(Pictures paired with source code)
■ ■ ■ ■

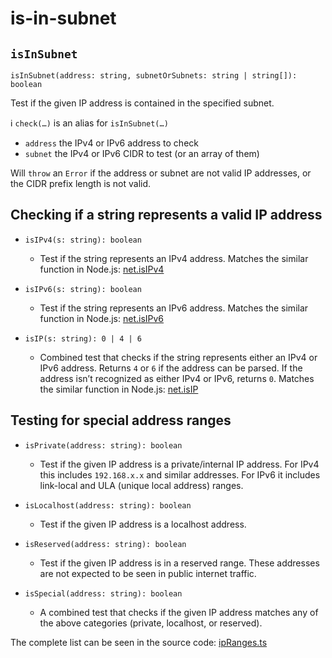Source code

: # is-in-subnet

## `isInSubnet`

`isInSubnet(address: string, subnetOrSubnets: string | string[]): boolean`

Test if the given IP address is contained in the specified subnet.

ℹ️ `check(…)` is an alias for `isInSubnet(…)`

* `address` the IPv4 or IPv6 address to check
* `subnet` the IPv4 or IPv6 CIDR to test (or an array of them)

Will `throw` an `Error` if the address or subnet are not valid IP addresses, or the CIDR prefix length is not valid.

## Checking if a string represents a valid IP address

* `isIPv4(s: string): boolean`
    * Test if the string represents an IPv4 address. Matches the similar function in Node.js: [net.isIPv4](https://nodejs.org/api/net.html#net_net_isipv4_input)

* `isIPv6(s: string): boolean`
    * Test if the string represents an IPv6 address. Matches the similar function in Node.js: [net.isIPv6](https://nodejs.org/api/net.html#net_net_isipv6_input)

* `isIP(s: string): 0 | 4 | 6`
    * Combined test that checks if the string represents either an IPv4 or IPv6 address. Returns `4` or `6` if the address can be parsed. If the address isn’t recognized as either IPv4 or IPv6, returns `0`.  Matches the similar function in Node.js: [net.isIP](https://nodejs.org/api/net.html#net_net_isip_input)
 
## Testing for special address ranges

* `isPrivate(address: string): boolean`
    * Test if the given IP address is a private/internal IP address. For IPv4 this includes `192.168.x.x` and similar addresses. For IPv6 it includes link-local and ULA (unique local address) ranges.

* `isLocalhost(address: string): boolean`
    * Test if the given IP address is a localhost address.

* `isReserved(address: string): boolean`
    * Test if the given IP address is in a reserved range. These addresses are not expected to be seen in public internet traffic.

* `isSpecial(address: string): boolean`
    * A combined test that checks if the given IP address matches any of the above categories (private, localhost, or reserved).

The complete list can be seen in the source code: [ipRanges.ts](../src/ipRanges.ts)
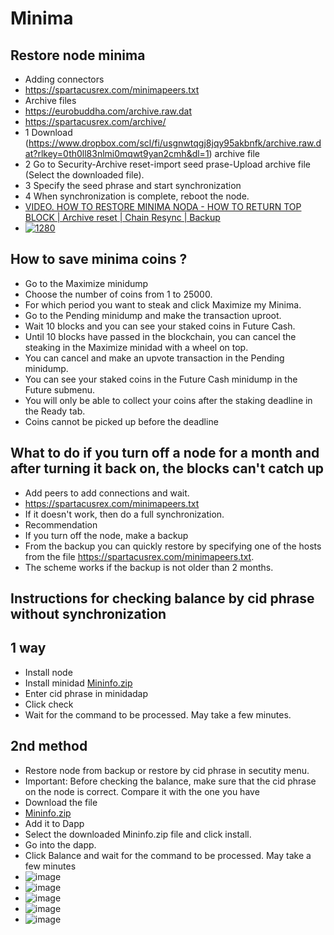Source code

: # Minima

## Restore node minima

- Adding connectors
- https://spartacusrex.com/minimapeers.txt
- Archive files
- https://eurobuddha.com/archive.raw.dat
- https://spartacusrex.com/archive/
- 1 Download (https://www.dropbox.com/scl/fi/usgnwtqgj8jqy95akbnfk/archive.raw.dat?rlkey=0th0ll83nlmi0mqwt9yan2cmh&dl=1) archive file
- 2 Go to Security-Archive reset-import seed prase-Upload archive file (Select the downloaded file).
- 3 Specify the seed phrase and start synchronization
- 4 When synchronization is complete, reboot the node.
- [VIDEO. HOW TO RESTORE MINIMA NODA - HOW TO RETURN TOP BLOCK | Archive reset | Chain Resync | Backup](https://www.youtube.com/watch?v=Y4V5s16ItN0) 
- [![1280](https://github.com/Webzarium/test1/assets/122037228/b74d2c9d-9840-47db-af31-fc898af0b84d)](https://www.youtube.com/watch?v=Y4V5s16ItN0 "1280")

## How to save minima coins ?
- Go to the Maximize minidump
- Choose the number of coins from 1 to 25000.
- For which period you want to steak and click Maximize my Minima.
- Go to the Pending minidump and make the transaction uproot.
- Wait 10 blocks and you can see your staked coins in Future Cash.
- Until 10 blocks have passed in the blockchain, you can cancel the steaking in the Maximize minidad with a wheel on top.
- You can cancel and make an upvote transaction in the Pending minidump. 
- You can see your staked coins in the Future Cash minidump in the Future submenu.
- You will only be able to collect your coins after the staking deadline in the Ready tab.
- Coins cannot be picked up before the deadline

## What to do if you turn off a node for a month and after turning it back on, the blocks can't catch up
- Add peers to add connections and wait. 
- https://spartacusrex.com/minimapeers.txt
- If it doesn't work, then do a full synchronization.
- Recommendation 
- If you turn off the node, make a backup
- From the backup you can quickly restore by specifying one of the hosts from the file https://spartacusrex.com/minimapeers.txt.
- The scheme works if the backup is not older than 2 months.

## Instructions for checking balance by cid phrase without synchronization
## 1 way
- Install node 
- Install minidad [Mininfo.zip](https://minima.kz/Mininfo.zip)
- Enter cid phrase in minidadap
- Click check
- Wait for the command to be processed. May take a few minutes.
## 2nd method
- Restore node from backup or restore by cid phrase in secutity menu.
- Important: Before checking the balance, make sure that the cid phrase on the node is correct. Compare it with the one you have
- Download the file
- [Mininfo.zip](https://minima.kz/Mininfo.zip)
- Add it to Dapp
- Select the downloaded Mininfo.zip file and click install.
- Go into the dapp.
- Click Balance and wait for the command to be processed. May take a few minutes
- ![image](https://github.com/Webzarium/minima/assets/122037228/ea86b178-a842-446e-aef1-5148d489c211)
- ![image](https://github.com/Webzarium/minima/assets/122037228/305ccd54-3b76-49e1-996f-cbf26ecdd966)
- ![image](https://github.com/Webzarium/minima/assets/122037228/88103175-6de9-4218-8cb7-8ac3bad85668)
- ![image](https://github.com/Webzarium/minima/assets/122037228/cb81feb5-4de4-464a-825b-d767d2010dbe)
- ![image](https://github.com/Webzarium/minima/assets/122037228/e9ca4bb6-95df-4d2b-b279-4c6b1267db52)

■ ■ ■ ■

WHAT YOU SHOULD DO — Repeat exactly, please: transcribe each entry and leave out the pictures.

ANSWER TO THIS EXERCISE —
Source code

: # is-in-subnet

## `isInSubnet`

`isInSubnet(address: string, subnetOrSubnets: string | string[]): boolean`

Test if the given IP address is contained in the specified subnet.

ℹ️ `check(…)` is an alias for `isInSubnet(…)`

* `address` the IPv4 or IPv6 address to check
* `subnet` the IPv4 or IPv6 CIDR to test (or an array of them)

Will `throw` an `Error` if the address or subnet are not valid IP addresses, or the CIDR prefix length is not valid.

## Checking if a string represents a valid IP address

* `isIPv4(s: string): boolean`
    * Test if the string represents an IPv4 address. Matches the similar function in Node.js: [net.isIPv4](https://nodejs.org/api/net.html#net_net_isipv4_input)

* `isIPv6(s: string): boolean`
    * Test if the string represents an IPv6 address. Matches the similar function in Node.js: [net.isIPv6](https://nodejs.org/api/net.html#net_net_isipv6_input)

* `isIP(s: string): 0 | 4 | 6`
    * Combined test that checks if the string represents either an IPv4 or IPv6 address. Returns `4` or `6` if the address can be parsed. If the address isn’t recognized as either IPv4 or IPv6, returns `0`.  Matches the similar function in Node.js: [net.isIP](https://nodejs.org/api/net.html#net_net_isip_input)
 
## Testing for special address ranges

* `isPrivate(address: string): boolean`
    * Test if the given IP address is a private/internal IP address. For IPv4 this includes `192.168.x.x` and similar addresses. For IPv6 it includes link-local and ULA (unique local address) ranges.

* `isLocalhost(address: string): boolean`
    * Test if the given IP address is a localhost address.

* `isReserved(address: string): boolean`
    * Test if the given IP address is in a reserved range. These addresses are not expected to be seen in public internet traffic.

* `isSpecial(address: string): boolean`
    * A combined test that checks if the given IP address matches any of the above categories (private, localhost, or reserved).

The complete list can be seen in the source code: [ipRanges.ts](../src/ipRanges.ts)
Source code

: # Minima

## Restore node minima

- Adding connectors
- https://spartacusrex.com/minimapeers.txt
- Archive files
- https://eurobuddha.com/archive.raw.dat
- https://spartacusrex.com/archive/
- 1 Download (https://www.dropbox.com/scl/fi/usgnwtqgj8jqy95akbnfk/archive.raw.dat?rlkey=0th0ll83nlmi0mqwt9yan2cmh&dl=1) archive file
- 2 Go to Security-Archive reset-import seed prase-Upload archive file (Select the downloaded file).
- 3 Specify the seed phrase and start synchronization
- 4 When synchronization is complete, reboot the node.
- [VIDEO. HOW TO RESTORE MINIMA NODA - HOW TO RETURN TOP BLOCK | Archive reset | Chain Resync | Backup](https://www.youtube.com/watch?v=Y4V5s16ItN0) 
- [![1280](https://github.com/Webzarium/test1/assets/122037228/b74d2c9d-9840-47db-af31-fc898af0b84d)](https://www.youtube.com/watch?v=Y4V5s16ItN0 "1280")

## How to save minima coins ?
- Go to the Maximize minidump
- Choose the number of coins from 1 to 25000.
- For which period you want to steak and click Maximize my Minima.
- Go to the Pending minidump and make the transaction uproot.
- Wait 10 blocks and you can see your staked coins in Future Cash.
- Until 10 blocks have passed in the blockchain, you can cancel the steaking in the Maximize minidad with a wheel on top.
- You can cancel and make an upvote transaction in the Pending minidump. 
- You can see your staked coins in the Future Cash minidump in the Future submenu.
- You will only be able to collect your coins after the staking deadline in the Ready tab.
- Coins cannot be picked up before the deadline

## What to do if you turn off a node for a month and after turning it back on, the blocks can't catch up
- Add peers to add connections and wait. 
- https://spartacusrex.com/minimapeers.txt
- If it doesn't work, then do a full synchronization.
- Recommendation 
- If you turn off the node, make a backup
- From the backup you can quickly restore by specifying one of the hosts from the file https://spartacusrex.com/minimapeers.txt.
- The scheme works if the backup is not older than 2 months.

## Instructions for checking balance by cid phrase without synchronization
## 1 way
- Install node 
- Install minidad [Mininfo.zip](https://minima.kz/Mininfo.zip)
- Enter cid phrase in minidadap
- Click check
- Wait for the command to be processed. May take a few minutes.
## 2nd method
- Restore node from backup or restore by cid phrase in secutity menu.
- Important: Before checking the balance, make sure that the cid phrase on the node is correct. Compare it with the one you have
- Download the file
- [Mininfo.zip](https://minima.kz/Mininfo.zip)
- Add it to Dapp
- Select the downloaded Mininfo.zip file and click install.
- Go into the dapp.
- Click Balance and wait for the command to be processed. May take a few minutes
- ![image](https://github.com/Webzarium/minima/assets/122037228/ea86b178-a842-446e-aef1-5148d489c211)
- ![image](https://github.com/Webzarium/minima/assets/122037228/305ccd54-3b76-49e1-996f-cbf26ecdd966)
- ![image](https://github.com/Webzarium/minima/assets/122037228/88103175-6de9-4218-8cb7-8ac3bad85668)
- ![image](https://github.com/Webzarium/minima/assets/122037228/cb81feb5-4de4-464a-825b-d767d2010dbe)
- ![image](https://github.com/Webzarium/minima/assets/122037228/e9ca4bb6-95df-4d2b-b279-4c6b1267db52)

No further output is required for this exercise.